Crise au Moyen-Orient : quand les missiles font trembler l'économie mondiale
Détroit d'Ormuz fermé, prix du baril en folie, civils sous les bombes — le conflit israélo-iranien ébranle la planète.

10 000 impacts. 200 villes sous le feu. L'Iran verrouille Ormuz. Israël répond par vagues successives. Et soudain, le monde réalise : cette guerre n'est pas qu'une affaire régionale. C'est notre portefeuille qui saigne.
28 décembre 2025 : l'étincelle
Tout commence par des slogans dans les rues de Téhéran. Des manifestants bravent l'interdit. Ils réclament ce que Trump leur a promis depuis Caracas : "La liberté arrive". La réponse du régime tombe en rafales. 300 morts. 40 000 arrestations.
Neuf jours plus tard, Israël passe à l'acte. 2 000 missiles s'abattent sur des sites nucléaires iraniens. "Défense préventive", clame Netanyahou. Mais qui donne l'ordre ? Washington reste étrangement silencieux.
Ormuz : le baril et le fusil
8 janvier 2026. L'Iran joue son joker. 33 km de détroit fermés d'un coup. 20% du pétrole mondial pris en otage. Les conséquences ? Foudroyantes.
- Pétrole : +35%
- Gaz : +93% (oui, vous avez bien lu)
- 3 000 cargos immobilisés
Le Qatar tousse. Deux usines GNL bombardées. Le FMI alerte : "Inflation mondiale en vue." Et pourtant. Les bourses tentent de minimiser l'impact. Pour combien de temps ?

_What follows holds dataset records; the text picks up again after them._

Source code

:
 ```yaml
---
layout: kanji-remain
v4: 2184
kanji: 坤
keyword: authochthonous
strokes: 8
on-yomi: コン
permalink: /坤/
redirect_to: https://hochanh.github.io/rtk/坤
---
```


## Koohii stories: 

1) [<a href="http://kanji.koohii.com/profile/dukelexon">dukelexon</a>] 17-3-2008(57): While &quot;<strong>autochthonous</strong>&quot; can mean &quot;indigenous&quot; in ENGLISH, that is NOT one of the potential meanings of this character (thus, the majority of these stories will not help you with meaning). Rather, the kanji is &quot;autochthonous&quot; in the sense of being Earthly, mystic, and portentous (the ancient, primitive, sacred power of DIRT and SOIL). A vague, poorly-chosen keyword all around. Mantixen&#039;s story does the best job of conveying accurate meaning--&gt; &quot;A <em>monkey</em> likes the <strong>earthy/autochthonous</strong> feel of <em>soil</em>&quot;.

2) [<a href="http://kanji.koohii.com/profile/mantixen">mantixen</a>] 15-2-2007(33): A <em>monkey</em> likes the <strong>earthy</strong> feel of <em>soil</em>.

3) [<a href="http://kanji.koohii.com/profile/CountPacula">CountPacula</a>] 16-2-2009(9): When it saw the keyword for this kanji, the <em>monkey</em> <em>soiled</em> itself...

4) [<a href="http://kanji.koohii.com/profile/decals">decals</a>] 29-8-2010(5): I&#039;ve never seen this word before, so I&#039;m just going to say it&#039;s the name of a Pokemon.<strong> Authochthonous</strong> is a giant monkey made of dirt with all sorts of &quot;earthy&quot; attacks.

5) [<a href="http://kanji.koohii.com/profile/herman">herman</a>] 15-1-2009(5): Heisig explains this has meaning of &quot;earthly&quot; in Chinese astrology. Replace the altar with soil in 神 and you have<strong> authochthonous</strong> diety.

Washington : le casse-tête Trump
L'Amérique envoie sa flotte. La plus grosse depuis l'Irak. Mais l'opinion publique résiste — 60% des électeurs rejettent cette guerre. MAGA s'interroge : pourquoi dépenser des milliards là-bas quand les routes s'effondrent ici ?
Trump a 90 jours pour justifier l'opération devant le Congrès. Un compte à rebours qui change tout. Son objectif initial — renverser Téhéran — semble s'éloigner à mesure que les coûts montent.
L'Europe : principes contre pompes à essence
Macron tonne : "Violation du droit international !" Madrid approuve. Bruxelles aussi. Mais dans les stations-service françaises, les automobilistes scrutent les prix avec angoisse.
5% seulement de notre pétrole passe par Ormuz ? Peu importe. Les marchés sont nerveux. Les gouvernements mentent-ils quand ils promettent de "maîtriser" la flambée ? Les faits donnent raison aux sceptiques.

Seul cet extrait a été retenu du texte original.